● **YOUR OBJECTIVE**:
Without copying any pictures, restate exactly the lines from the start of the records through the line containing "호출되면 Flag를 설정한다.".
---
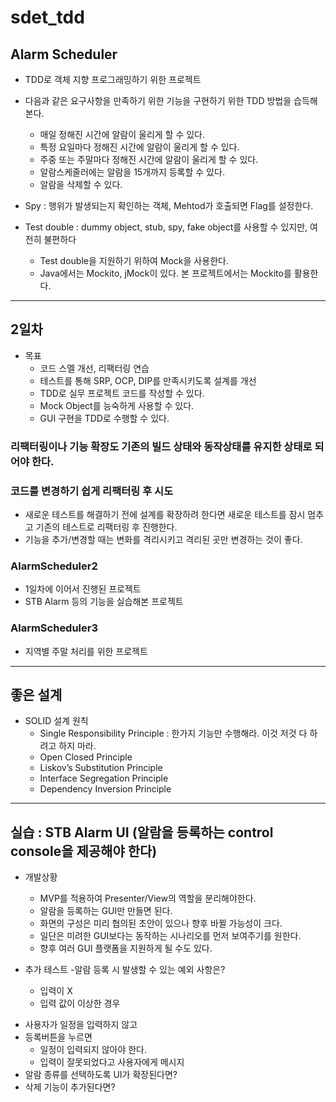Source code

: # sdet_tdd

## Alarm Scheduler
* TDD로 객체 지향 프로그래밍하기 위한 프로젝트
* 다음과 같은 요구사항을 만족하기 위한 기능을 구현하기 위한 TDD 방법을 습득해본다.
	* 매일 정해진 시간에 알람이 울리게 할 수 있다.
	* 특정 요일마다 정해진 시간에 알람이 울리게 할 수 있다.
	* 주중 또는 주말마다 정해진 시간에 알람이 울리게 할 수 있다.
	* 알람스케줄러에는 알람을 15개까지 등록할 수 있다.
	* 알람을 삭제할 수 있다.

* Spy : 행위가 발생되는지 확인하는 객체, Mehtod가 호출되면 Flag를 설정한다.
* Test double : dummy object, stub, spy, fake object를 사용할 수 있지만, 여전히 불편하다
	+ Test double을 지원하기 위하여 Mock을 사용한다.
	+ Java에서는 Mockito, jMock이 있다. 본 프로젝트에서는 Mockito를 활용한다.

***

## 2일차
* 목표
	+ 코드 스멜 개선, 리팩터링 연습
	+ 테스트를 통해 SRP, OCP, DIP를 만족시키도록 설계를 개선
	+ TDD로 실무 프로젝트 코드를 작성할 수 있다.
	+ Mock Object를 능숙하게 사용할 수 있다.
	+ GUI 구현을 TDD로 수행할 수 있다.
	
### 리팩터링이나 기능 확장도 기존의 빌드 상태와 동작상태를 유지한 상태로 되어야 한다.

### 코드를 변경하기 쉽게 리팩터링 후 시도
- 새로운 테스트를 해결하기 전에 설계를 확장하려 한다면 새로운 테스트를 잠시 멈추고 기존의 테스트로 리팩터링 후 진행한다.
- 기능을 추가/변경할 때는 변화를 격리시키고 격리된 곳만 변경하는 것이 좋다.

### AlarmScheduler2
* 1일차에 이어서 진행된 프로젝트
* STB Alarm 등의 기능을 실습해본 프로젝트 

### AlarmScheduler3
* 지역별 주말 처리를 위한 프로젝트

***
## 좋은 설계
* SOLID 설계 원칙
  - Single Responsibility Principle : 한가지 기능만 수행해라. 이것 저것 다 하려고 하지 마라.
  - Open Closed Principle
  - Liskov’s Substitution Principle
  - Interface Segregation Principle
  - Dependency Inversion Principle
  
***
## 실습 : STB Alarm UI (알람을 등록하는 control console을 제공해야 한다)
* 개발상황
	- MVP를 적용하여 Presenter/View의 역할을 분리해야한다. 
	- 알람을 등록하는 GUI만 만들면 된다.
	- 화면의 구성은 미리 협의된 초안이 있으나 향후 바뀔 가능성이 크다.
	- 일단은 미려한 GUI보다는 동작하는 시나리오를 먼저 보여주기를 원한다.
	- 향후 여러 GUI 플랫폼을 지원하게 될 수도 있다.
	
* 추가 테스트
-알람 등록 시 발생할 수 있는 예외 사항은?
	- 입력이 X
 	- 입력 값이 이상한 경우
- 사용자가 일정을 입력하지 않고
- 등록버튼을 누르면
 	- 일정이 입력되지 않아야 한다.
 	- 입력이 잘못되었다고 사용자에게 메시지
- 알람 종류를 선택하도록 UI가 확장된다면?
- 삭제 기능이 추가된다면?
---
● **ANSWER SECTION**:
Source code

: # sdet_tdd

## Alarm Scheduler
* TDD로 객체 지향 프로그래밍하기 위한 프로젝트
* 다음과 같은 요구사항을 만족하기 위한 기능을 구현하기 위한 TDD 방법을 습득해본다.
	* 매일 정해진 시간에 알람이 울리게 할 수 있다.
	* 특정 요일마다 정해진 시간에 알람이 울리게 할 수 있다.
	* 주중 또는 주말마다 정해진 시간에 알람이 울리게 할 수 있다.
	* 알람스케줄러에는 알람을 15개까지 등록할 수 있다.
	* 알람을 삭제할 수 있다.

* Spy : 행위가 발생되는지 확인하는 객체, Mehtod가 호출되면 Flag를 설정한다.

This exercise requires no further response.